SFD is also preparing to expand its Health One program, which is a mobile integrated health response unit, Cuerpo said. The program was launched in 2019, and is designed to respond to residents immediately and help them navigate whatever needs they have, whether that means medical care, mental healthcare, shelter, or social services. It is possible that the Health One program could complement the Reach Out Seattle program as well. 

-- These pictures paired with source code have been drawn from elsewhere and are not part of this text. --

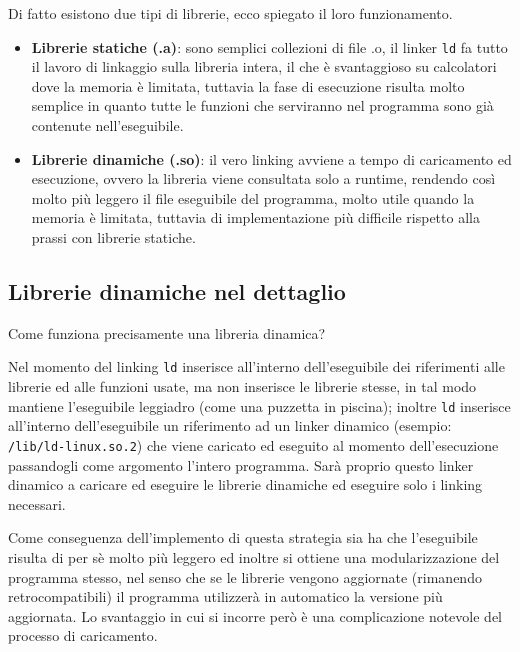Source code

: \documentclass[class=book, crop=false, oneside]{standalone}
\begin{document}
Di fatto esistono due tipi di librerie, ecco spiegato il loro funzionamento.
\begin{itemize}
	\item \textbf{Librerie statiche (.a)}: sono semplici collezioni di file .o, il linker \texttt{ld} fa tutto il lavoro di linkaggio sulla libreria intera, il che è svantaggioso su calcolatori dove la memoria è limitata, tuttavia la fase di esecuzione risulta molto semplice in quanto tutte le funzioni che serviranno nel programma sono già contenute nell'eseguibile.
	\item \textbf{Librerie dinamiche (.so)}: il vero linking avviene a tempo di caricamento ed esecuzione, ovvero la libreria viene consultata solo a runtime, rendendo così molto più leggero il file eseguibile del programma, molto utile quando la memoria è limitata, tuttavia di implementazione più difficile rispetto alla prassi con librerie statiche.
\end{itemize}

\subsection{Librerie dinamiche nel dettaglio}

Come funziona precisamente una libreria dinamica?

Nel momento del linking \texttt{ld} inserisce all'interno dell'eseguibile dei riferimenti alle librerie ed alle funzioni usate, ma non inserisce le librerie stesse, in tal modo mantiene l'eseguibile leggiadro (come una puzzetta in piscina); inoltre \texttt{ld} inserisce all'interno dell'eseguibile un riferimento ad un linker dinamico (esempio: \texttt{/lib/ld-linux.so.2}) che viene caricato ed eseguito al momento dell'esecuzione passandogli come argomento l'intero programma.
Sarà proprio questo linker dinamico a caricare ed eseguire le librerie dinamiche ed eseguire solo i linking necessari.

Come conseguenza dell'implemento di questa strategia sia ha che l'eseguibile risulta di per sè molto più leggero ed inoltre si ottiene una modularizzazione del programma stesso, nel senso che se le librerie vengono aggiornate (rimanendo retrocompatibili) il programma utilizzerà in automatico la versione più aggiornata.
Lo svantaggio in cui si incorre però è una complicazione notevole del processo di caricamento.
\end{document}
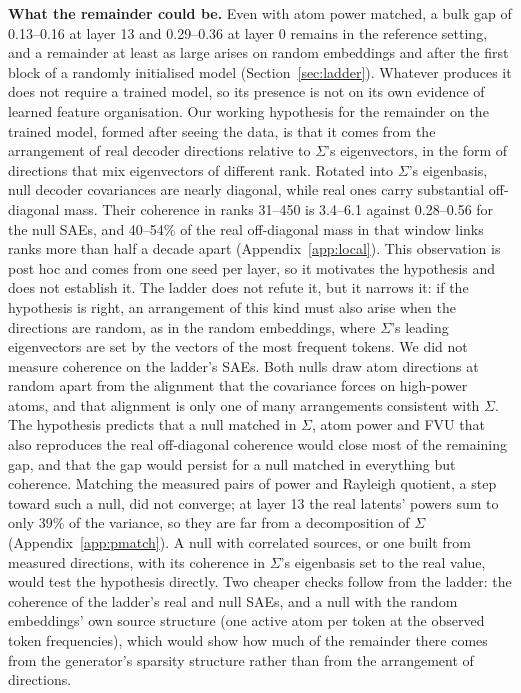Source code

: \documentclass[10pt,twocolumn]{article}
\newcommand{\Sig}{\Sigma}
\begin{document}
\textbf{What the remainder could be.} Even with atom power matched, a bulk gap of 0.13--0.16 at layer 13 and 0.29--0.36 at layer 0 remains in the reference setting, and a remainder at least as large arises on random embeddings and after the first block of a randomly initialised model (Section~\ref{sec:ladder}). Whatever produces it does not require a trained model, so its presence is not on its own evidence of learned feature organisation. Our working hypothesis for the remainder on the trained model, formed after seeing the data, is that it comes from the arrangement of real decoder directions relative to $\Sig$'s eigenvectors, in the form of directions that mix eigenvectors of different rank. Rotated into $\Sig$'s eigenbasis, null decoder covariances are nearly diagonal, while real ones carry substantial off-diagonal mass. Their coherence in ranks 31--450 is 3.4--6.1 against 0.28--0.56 for the null SAEs, and 40--54\% of the real off-diagonal mass in that window links ranks more than half a decade apart (Appendix~\ref{app:local}). This observation is post hoc and comes from one seed per layer, so it motivates the hypothesis and does not establish it. The ladder does not refute it, but it narrows it: if the hypothesis is right, an arrangement of this kind must also arise when the directions are random, as in the random embeddings, where $\Sig$'s leading eigenvectors are set by the vectors of the most frequent tokens. We did not measure coherence on the ladder's SAEs. Both nulls draw atom directions at random apart from the alignment that the covariance forces on high-power atoms, and that alignment is only one of many arrangements consistent with $\Sig$. The hypothesis predicts that a null matched in $\Sig$, atom power and FVU that also reproduces the real off-diagonal coherence would close most of the remaining gap, and that the gap would persist for a null matched in everything but coherence. Matching the measured pairs of power and Rayleigh quotient, a step toward such a null, did not converge; at layer 13 the real latents' powers sum to only 39\% of the variance, so they are far from a decomposition of $\Sig$ (Appendix~\ref{app:pmatch}). A null with correlated sources, or one built from measured directions, with its coherence in $\Sig$'s eigenbasis set to the real value, would test the hypothesis directly. Two cheaper checks follow from the ladder: the coherence of the ladder's real and null SAEs, and a null with the random embeddings' own source structure (one active atom per token at the observed token frequencies), which would show how much of the remainder there comes from the generator's sparsity structure rather than from the arrangement of directions.
\end{document}
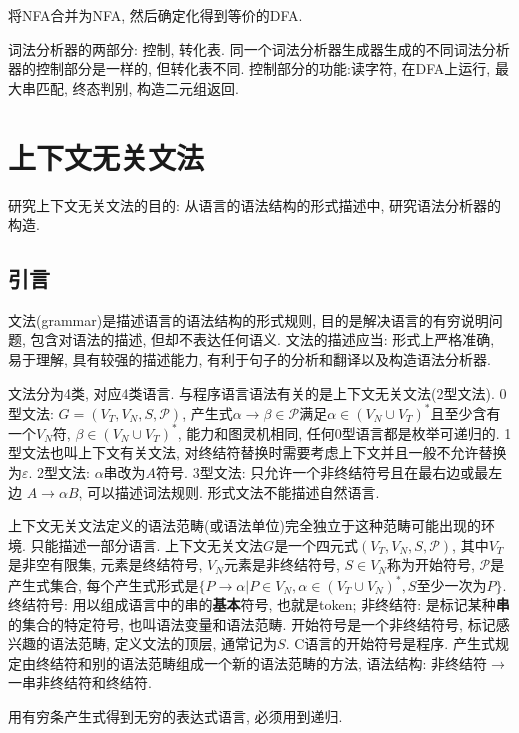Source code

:         将NFA合并为NFA, 然后确定化得到等价的DFA. 

        词法分析器的两部分: 控制, 转化表. 同一个词法分析器生成器生成的不同词法分析器的控制部分是一样的, 但转化表不同. 控制部分的功能:读字符, 在DFA上运行, 最大串匹配, 终态判别, 构造二元组返回.

\section{上下文无关文法}

    研究上下文无关文法的目的: 从语言的语法结构的形式描述中, 研究语法分析器的构造.

    \subsection{引言}

        \textsf{文法(grammar)}是描述语言的语法结构的形式规则, 目的是解决语言的有穷说明问题, 包含对语法的描述, 但却不表达任何语义. 文法的描述应当: 形式上严格准确, 易于理解, 具有较强的描述能力, 有利于句子的分析和翻译以及构造语法分析器.

        文法分为4类, 对应4类语言. 与程序语言语法有关的是上下文无关文法(2型文法). 0型文法: $G=(V_T, V_N, S, \mathcal{P})$, 产生式$\alpha\to\beta\in\mathcal{P}$满足$\alpha\in(V_N\cup V_T)^*$且至少含有一个$V_N$符, $\beta\in(V_N\cup V_T)^*$, 能力和图灵机相同, 任何0型语言都是枚举可递归的. 1型文法也叫\textsf{上下文有关文法}, 对终结符替换时需要考虑上下文并且一般不允许替换为$\varepsilon$. 2型文法: $\alpha$串改为$A$符号. 3型文法: 只允许一个非终结符号且在最右边或最左边 $A\to\alpha B$, 可以描述词法规则. 形式文法不能描述自然语言.

        \textsf{上下文无关文法}定义的语法范畴(或语法单位)完全独立于这种范畴可能出现的环境. 只能描述一部分语言. 上下文无关文法$G$是一个四元式$(V_T,V_N,S,\mathcal{P})$, 其中$V_T$是非空有限集, 元素是终结符号, $V_N$元素是非终结符号, $S\in V_N$称为开始符号, $\mathcal{P}$是产生式集合, 每个产生式形式是$\{P\to\alpha|P\in V_N, \alpha\in(V_T\cup V_N)^*, \textrm{$S$至少一次为$P$}\}$. \textsf{终结符号}: 用以组成语言中的串的\textbf{基本}符号, 也就是token; \textsf{非终结符}: 是标记某种\textbf{串}的集合的特定符号, 也叫\textsf{语法变量}和\textsf{语法范畴}. \textsf{开始符号}是一个非终结符号, 标记感兴趣的语法范畴, 定义文法的顶层, 通常记为$S$. C语言的开始符号是程序. \textsf{产生式}规定由终结符和别的语法范畴组成一个新的语法范畴的方法, 语法结构: 非终结符$\to$一串非终结符和终结符. 

        用有穷条产生式得到无穷的表达式语言, 必须用到递归.

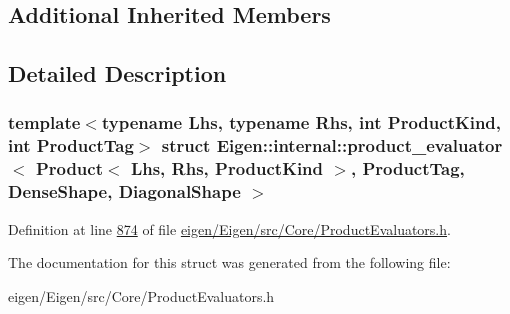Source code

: \subsection*{Additional Inherited Members}


\subsection{Detailed Description}
\subsubsection*{template$<$typename Lhs, typename Rhs, int Product\+Kind, int Product\+Tag$>$\newline
struct Eigen\+::internal\+::product\+\_\+evaluator$<$ Product$<$ Lhs, Rhs, Product\+Kind $>$, Product\+Tag, Dense\+Shape, Diagonal\+Shape $>$}



Definition at line \hyperlink{eigen_2_eigen_2src_2_core_2_product_evaluators_8h_source_l00874}{874} of file \hyperlink{eigen_2_eigen_2src_2_core_2_product_evaluators_8h_source}{eigen/\+Eigen/src/\+Core/\+Product\+Evaluators.\+h}.



The documentation for this struct was generated from the following file\+:\begin{DoxyCompactItemize}
\item 
eigen/\+Eigen/src/\+Core/\+Product\+Evaluators.\+h\end{DoxyCompactItemize}
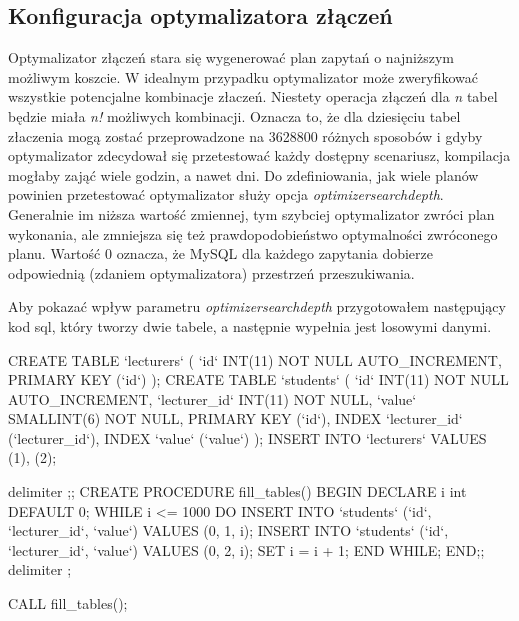 \subsection{Konfiguracja optymalizatora złączeń}
Optymalizator złączeń stara się wygenerować plan zapytań o najniższym możliwym koszcie. W idealnym przypadku optymalizator może zweryfikować wszystkie potencjalne kombinacje złaczeń. Niestety operacja złączeń dla \textit{n} tabel będzie miała \textit{n!} możliwych kombinacji. Oznacza to, że dla dziesięciu tabel złaczenia mogą zostać przeprowadzone na 3628800 różnych sposobów i gdyby optymalizator zdecydował się przetestować każdy dostępny scenariusz, kompilacja mogłaby zająć wiele godzin, a nawet dni. Do zdefiniowania, jak wiele planów powinien przetestować optymalizator służy opcja \textit{optimizer\textunderscore search\textunderscore depth}. Generalnie im niższa wartość zmiennej, tym szybciej optymalizator zwróci plan wykonania, ale zmniejsza się też prawdopodobieństwo optymalności zwróconego planu. Wartość 0 oznacza, że MySQL dla każdego zapytania dobierze odpowiednią (zdaniem optymalizatora) przestrzeń przeszukiwania.

Aby pokazać wpływ parametru \textit{optimizer\textunderscore search\textunderscore depth} przygotowałem następujący kod sql, który tworzy dwie tabele, a następnie wypełnia jest losowymi danymi.

\begin{spverbatim}
	CREATE TABLE `lecturers`
	(
	`id` INT(11) NOT NULL AUTO_INCREMENT,
	PRIMARY KEY (`id`)
	);
	CREATE TABLE `students`
	(
	`id` INT(11) NOT NULL AUTO_INCREMENT,
	`lecturer_id` INT(11) NOT NULL,
	`value` SMALLINT(6) NOT NULL,
	PRIMARY KEY (`id`),
	INDEX `lecturer_id` (`lecturer_id`),
	INDEX `value` (`value`)
	);
	INSERT INTO `lecturers` VALUES (1), (2);
	
	delimiter ;;
	CREATE PROCEDURE fill_tables()
	BEGIN
	DECLARE i int DEFAULT 0;
	WHILE i <= 1000 DO
	INSERT INTO `students` (`id`, `lecturer_id`, `value`) VALUES (0, 1, i);
	INSERT INTO `students` (`id`, `lecturer_id`, `value`) VALUES (0, 2, i);
	SET i = i + 1;
	END WHILE;
	END;;
	delimiter ;
	
	CALL fill_tables();
\end{spverbatim}

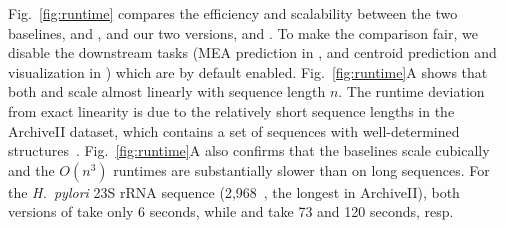 Fig.~\ref{fig:runtime} compares the efficiency and scalability between the two baselines, 
\viennarnafold and \contrafold,
and our two versions, \linearpartitionv and \linearpartitionc.
To make the comparison fair, 
we disable the downstream tasks
(MEA prediction in \contrafold, and centroid prediction and visualization in \rnafold)
which are by default enabled.
Fig.~\ref{fig:runtime}A shows that both \linearpartitionv and \linearpartitionc
scale almost linearly with sequence length $n$.
The runtime deviation from exact linearity is due to the relatively short sequence lengths in the ArchiveII dataset, 
which contains a set of sequences with well-determined structures~\cite{sloma+mathews:2016}. 
Fig.~\ref{fig:runtime}A also confirms that the baselines scale cubically and the $O(n^3)$ runtimes are substantially slower than \linearpartition on long sequences. 
For the {\it H.~pylori} 23S rRNA sequence (2,968~\nts, the longest in ArchiveII), 
both versions of \linearpartition  take only 6 seconds,
while \rnafold and \contrafold take 73 and 120 seconds, resp.


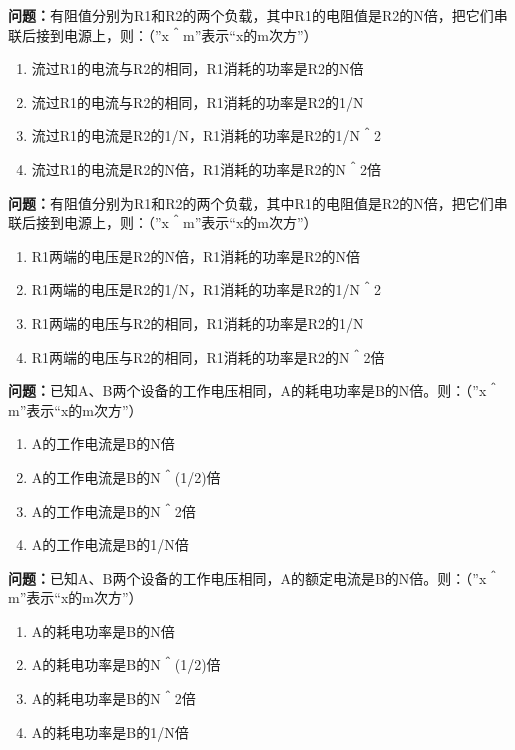 \bigskip


\noindent\textbf{问题：}有阻值分别为R1和R2的两个负载，其中R1的电阻值是R2的N倍，把它们串联后接到电源上，则：（”x＾m”表示“x的m次方”）
\begin{enumerate}[label=\Alph*), leftmargin=3em]
\item 流过R1的电流与R2的相同，R1消耗的功率是R2的N倍
\item 流过R1的电流与R2的相同，R1消耗的功率是R2的1/N
\item 流过R1的电流是R2的1/N，R1消耗的功率是R2的1/N＾2
\item 流过R1的电流是R2的N倍，R1消耗的功率是R2的N＾2倍
\end{enumerate}

\bigskip


\noindent\textbf{问题：}有阻值分别为R1和R2的两个负载，其中R1的电阻值是R2的N倍，把它们串联后接到电源上，则：（”x＾m”表示“x的m次方”）
\begin{enumerate}[label=\Alph*), leftmargin=3em]
\item R1两端的电压是R2的N倍，R1消耗的功率是R2的N倍
\item R1两端的电压是R2的1/N，R1消耗的功率是R2的1/N＾2
\item R1两端的电压与R2的相同，R1消耗的功率是R2的1/N
\item R1两端的电压与R2的相同，R1消耗的功率是R2的N＾2倍
\end{enumerate}

\bigskip


\noindent\textbf{问题：}已知A、B两个设备的工作电压相同，A的耗电功率是B的N倍。则：（”x＾m”表示“x的m次方”）
\begin{enumerate}[label=\Alph*), leftmargin=3em]
\item A的工作电流是B的N倍
\item A的工作电流是B的N＾(1/2)倍
\item A的工作电流是B的N＾2倍
\item A的工作电流是B的1/N倍
\end{enumerate}

\bigskip


\noindent\textbf{问题：}已知A、B两个设备的工作电压相同，A的额定电流是B的N倍。则：（”x＾m”表示“x的m次方”）
\begin{enumerate}[label=\Alph*), leftmargin=3em]
\item A的耗电功率是B的N倍
\item A的耗电功率是B的N＾(1/2)倍
\item A的耗电功率是B的N＾2倍
\item A的耗电功率是B的1/N倍
\end{enumerate}

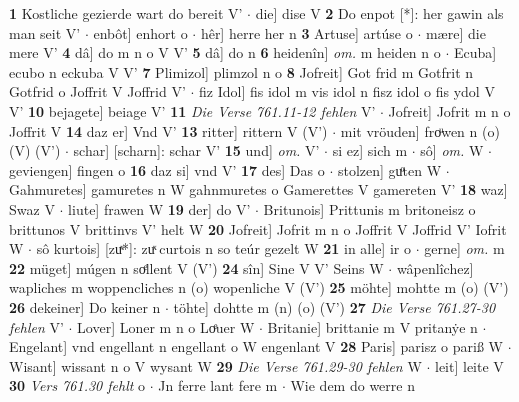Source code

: \documentclass[8pt,a4paper,notitlepage]{article}
\begin{document}
\begin{table}[ht]
\begin{minipage}[t]{0.5\linewidth}
\textbf{1} Kostliche gezierde wart do bereit V'  $\cdot$ die] dise V \textbf{2} Do enpot [*]: her gawin als man seit V'  $\cdot$ enbôt] enhort o  $\cdot$ hêr] herre her n \textbf{3} Artuse] artúse o  $\cdot$ mære] die mere V' \textbf{4} dâ] do m n o V V' \textbf{5} dâ] do n \textbf{6} heidenîn] \textit{om.} m heiden n o  $\cdot$ Ecuba] ecubo n eckuba V V' \textbf{7} Plimizol] plimzol n o \textbf{8} Jofreit] Got frid m Gotfrit n Gotfrid o Joffrit V Joffrid V'  $\cdot$ fiz Idol] fis idol m vis idol n fisz idol o fis ydol V V' \textbf{10} bejagete] beiage V' \textbf{11} \textit{Die Verse 761.11-12 fehlen} V'   $\cdot$ Jofreit] Jofrit m n o Joffrit V \textbf{14} daz er] Vnd V' \textbf{13} ritter] rittern V (V')  $\cdot$ mit vröuden] froͧwen n (o) (V) (V')  $\cdot$ schar] [scharn]: schar V' \textbf{15} und] \textit{om.} V'  $\cdot$ si ez] sich m  $\cdot$ sô] \textit{om.} W  $\cdot$ geviengen] fingen o \textbf{16} daz si] vnd V' \textbf{17} des] Das o  $\cdot$ stolzen] guͦten W  $\cdot$ Gahmuretes] gamuretes n W gahnmuretes o Gamerettes V gamereten V' \textbf{18} waz] Swaz V  $\cdot$ liute] frawen W \textbf{19} der] do V'  $\cdot$ Britunois] Prittunis m britoneisz o brittunos V brittinvs V' helt W \textbf{20} Jofreit] Jofrit m n o Joffrit V Joffrid V' Iofrit W  $\cdot$ sô kurtois] [zuͯ*]: zuͯ curtois n so teúr gezelt W \textbf{21} in alle] ir o  $\cdot$ gerne] \textit{om.} m \textbf{22} müget] múgen n soͤllent V (V') \textbf{24} sîn] Sine V V' Seins W  $\cdot$ wâpenlîchez] wapliches m woppencliches n (o) wopenliche V (V') \textbf{25} möhte] mohtte m (o) (V') \textbf{26} dekeiner] Do keiner n  $\cdot$ töhte] dohtte m (n) (o) (V') \textbf{27} \textit{Die Verse 761.27-30 fehlen} V'   $\cdot$ Lover] Loner m n o Loͤuer W  $\cdot$ Britanie] brittanie m V pritanẏe n  $\cdot$ Engelant] vnd engellant n engellant o W engenlant V \textbf{28} Paris] parisz o pariß W  $\cdot$ Wisant] wissant n o V wysant W \textbf{29} \textit{Die Verse 761.29-30 fehlen} W   $\cdot$ leit] leite V \textbf{30} \textit{Vers 761.30 fehlt} o   $\cdot$ Jn ferre lant fere m  $\cdot$ Wie dem do werre n \newline
\end{minipage}
\end{table}
\newpage
\end{document}
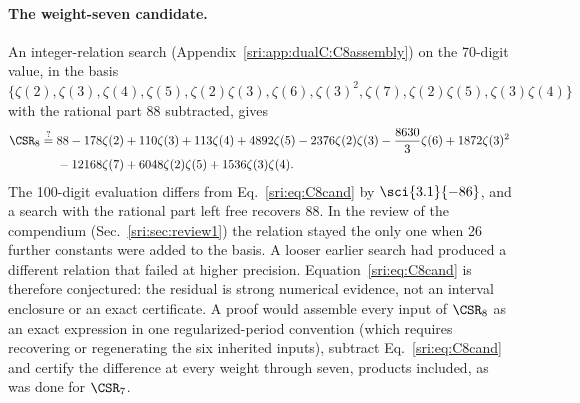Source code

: \paragraph{The weight-seven candidate.} An integer-relation search (Appendix~\ref{sri:app:dualC:C8assembly}) on the
70-digit value, in the basis
$\{\zeta(2),\zeta(3),\zeta(4),\zeta(5),\zeta(2)\zeta(3),\zeta(6),\zeta(3)^2,\zeta(7),\zeta(2)\zeta(5),\zeta(3)\zeta(4)\}$
with the rational part 88 subtracted, gives
\begin{equation}
\begin{aligned}
 \CSR_8\overset{?}{=}{}&88-178\zeta(2)+110\zeta(3)+113\zeta(4)+4892\zeta(5)-2376\zeta(2)\zeta(3)-\frac{8630}{3}\zeta(6)
 +1872\zeta(3)^2\\
 &-12168\zeta(7)+6048\zeta(2)\zeta(5)+1536\zeta(3)\zeta(4).
\end{aligned}
\label{sri:eq:C8cand}
\end{equation}
The 100-digit evaluation differs from Eq.~\eqref{sri:eq:C8cand} by $\sci{3.1}{-86}$, and a search with the rational
part left free recovers 88. In the review of the compendium (Sec.~\ref{sri:sec:review1}) the relation stayed the only
one when 26 further constants were added to the basis. A looser earlier search had produced a different relation
that failed at higher precision. Equation~\eqref{sri:eq:C8cand} is therefore conjectured: the residual is strong
numerical evidence, not an interval enclosure or an exact certificate. A proof would assemble every input of
$\CSR_8$ as an exact expression in one regularized-period convention (which requires recovering or regenerating the
six inherited inputs), subtract Eq.~\eqref{sri:eq:C8cand} and certify the difference at every weight through seven,
products included, as was done for $\CSR_7$.

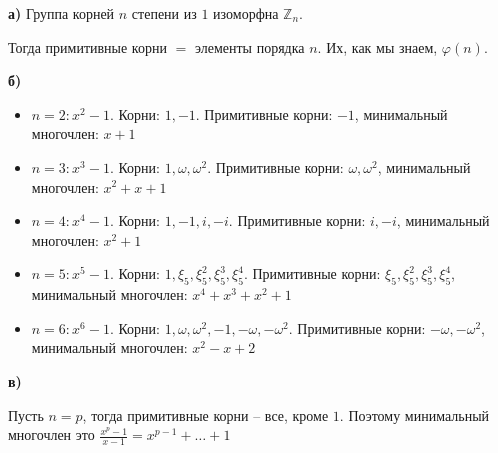 \textbf{а)}
Группа корней $n$ степени из $1$ изоморфна $\mathbb{Z}_n$.

Тогда примитивные корни $=$  элементы порядка $n$. Их, как мы знаем, $\varphi(n)$.

\textbf{б)}

\begin{itemize}
    \item $n = 2: x^2 - 1$. Корни: $1, -1$. Примитивные корни: $-1$, минимальный многочлен: $x+1$ 
    \item $n = 3: x^3 - 1$. Корни: $1, \omega, \omega^2$. Примитивные корни: $\omega, \omega^2$, минимальный многочлен: $x^2 + x + 1$
    \item $n = 4: x^4 - 1$. Корни: $1, -1, i, -i$. Примитивные корни: $i, -i$, минимальный многочлен: $x^2+1$
    \item $n = 5: x^5 - 1$. Корни: $1, \xi_5, \xi_5^2, \xi_5^3, \xi_5^4$. Примитивные корни: $\xi_5, \xi_5^2, \xi_5^3, \xi_5^4$, минимальный многочлен: $x^4 + x^3 + x^2 + 1$
    \item $n = 6: x^6 - 1$. Корни: $1, \omega, \omega^2, -1, -\omega, -\omega^2$. Примитивные корни: $-\omega, -\omega^2$, минимальный многочлен: $x^2 - x + 2$
\end{itemize}

\textbf{в)}

Пусть $n = p$, тогда примитивные корни -- все, кроме $1$. Поэтому минимальный многочлен это $\frac{x^p - 1}{x - 1} = x^{p-1} + \ldots + 1$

“Part of the rollout is that our Health One program is going to be expanding to try to help people with substance use disorder. I can see how the rollout of that program and the future of the (Reach Out Seattle) initiative would tie in. But it’s still in the development phase.”


The Health One program was created to help the most vulnerable people in the community, Cuerpo said. 

“We have three units, and just launched a fourth, to (help) people with drug (addiction),” he said. “They’re able to go out and interact with clients that we have interacted with in the past to provide them with connections to programs that are available in Seattle. If someone is unhoused, we can find resources for them to get into a shelter.”